Input material START
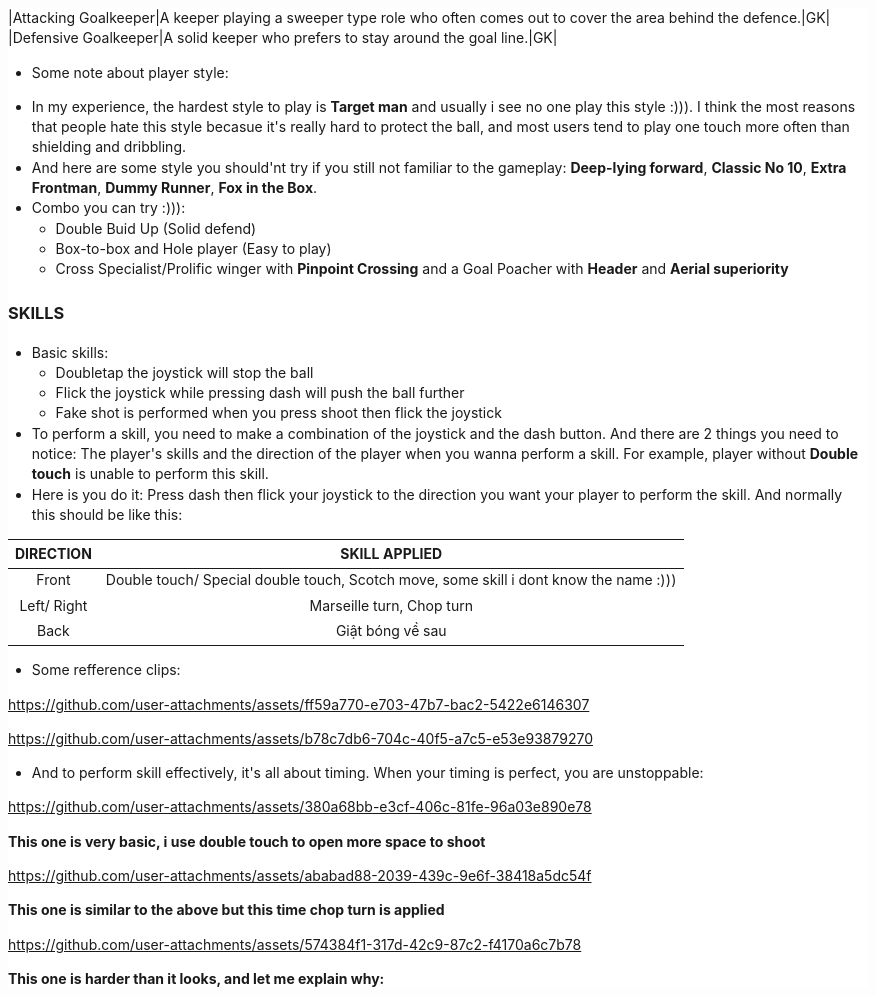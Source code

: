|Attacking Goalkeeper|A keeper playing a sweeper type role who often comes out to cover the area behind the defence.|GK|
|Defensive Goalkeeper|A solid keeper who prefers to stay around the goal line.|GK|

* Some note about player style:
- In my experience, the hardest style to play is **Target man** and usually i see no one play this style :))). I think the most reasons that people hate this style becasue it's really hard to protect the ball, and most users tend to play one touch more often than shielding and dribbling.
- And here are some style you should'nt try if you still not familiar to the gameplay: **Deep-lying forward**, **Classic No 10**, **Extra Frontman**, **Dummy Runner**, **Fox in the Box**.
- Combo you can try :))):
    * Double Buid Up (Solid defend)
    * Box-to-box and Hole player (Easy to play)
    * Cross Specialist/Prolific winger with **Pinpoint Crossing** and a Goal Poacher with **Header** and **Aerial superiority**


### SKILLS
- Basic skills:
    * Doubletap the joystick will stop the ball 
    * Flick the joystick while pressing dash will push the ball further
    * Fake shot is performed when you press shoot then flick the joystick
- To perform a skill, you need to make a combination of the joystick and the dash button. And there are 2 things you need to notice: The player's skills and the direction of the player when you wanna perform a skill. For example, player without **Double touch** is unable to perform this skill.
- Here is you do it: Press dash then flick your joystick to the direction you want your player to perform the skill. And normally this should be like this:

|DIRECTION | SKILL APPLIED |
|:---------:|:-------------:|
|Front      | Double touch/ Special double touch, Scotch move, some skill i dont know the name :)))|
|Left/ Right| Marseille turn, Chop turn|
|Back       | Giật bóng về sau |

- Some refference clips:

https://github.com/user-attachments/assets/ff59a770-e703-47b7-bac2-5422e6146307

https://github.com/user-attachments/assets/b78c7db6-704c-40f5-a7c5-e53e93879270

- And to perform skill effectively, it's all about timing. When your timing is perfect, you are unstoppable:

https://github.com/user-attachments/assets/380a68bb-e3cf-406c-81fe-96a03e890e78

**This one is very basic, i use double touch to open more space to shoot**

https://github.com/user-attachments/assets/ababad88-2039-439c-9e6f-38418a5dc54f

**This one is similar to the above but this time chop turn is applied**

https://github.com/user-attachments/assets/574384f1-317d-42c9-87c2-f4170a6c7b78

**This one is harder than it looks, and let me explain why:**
Input material END
◆ **Task directions**
Reproduce every entry word for word, but skip any pictures.

◆ **Solution**
Source code

:|Attacking Goalkeeper|A keeper playing a sweeper type role who often comes out to cover the area behind the defence.|GK|
|Defensive Goalkeeper|A solid keeper who prefers to stay around the goal line.|GK|

* Some note about player style:
- In my experience, the hardest style to play is **Target man** and usually i see no one play this style :))). I think the most reasons that people hate this style becasue it's really hard to protect the ball, and most users tend to play one touch more often than shielding and dribbling.
- And here are some style you should'nt try if you still not familiar to the gameplay: **Deep-lying forward**, **Classic No 10**, **Extra Frontman**, **Dummy Runner**, **Fox in the Box**.
- Combo you can try :))):
    * Double Buid Up (Solid defend)
    * Box-to-box and Hole player (Easy to play)
    * Cross Specialist/Prolific winger with **Pinpoint Crossing** and a Goal Poacher with **Header** and **Aerial superiority**


### SKILLS
- Basic skills:
    * Doubletap the joystick will stop the ball 
    * Flick the joystick while pressing dash will push the ball further
    * Fake shot is performed when you press shoot then flick the joystick
- To perform a skill, you need to make a combination of the joystick and the dash button. And there are 2 things you need to notice: The player's skills and the direction of the player when you wanna perform a skill. For example, player without **Double touch** is unable to perform this skill.
- Here is you do it: Press dash then flick your joystick to the direction you want your player to perform the skill. And normally this should be like this:

|DIRECTION | SKILL APPLIED |
|:---------:|:-------------:|
|Front      | Double touch/ Special double touch, Scotch move, some skill i dont know the name :)))|
|Left/ Right| Marseille turn, Chop turn|
|Back       | Giật bóng về sau |

- Some refference clips:

https://github.com/user-attachments/assets/ff59a770-e703-47b7-bac2-5422e6146307

https://github.com/user-attachments/assets/b78c7db6-704c-40f5-a7c5-e53e93879270

- And to perform skill effectively, it's all about timing. When your timing is perfect, you are unstoppable:

https://github.com/user-attachments/assets/380a68bb-e3cf-406c-81fe-96a03e890e78

**This one is very basic, i use double touch to open more space to shoot**

https://github.com/user-attachments/assets/ababad88-2039-439c-9e6f-38418a5dc54f

**This one is similar to the above but this time chop turn is applied**

https://github.com/user-attachments/assets/574384f1-317d-42c9-87c2-f4170a6c7b78

**This one is harder than it looks, and let me explain why:**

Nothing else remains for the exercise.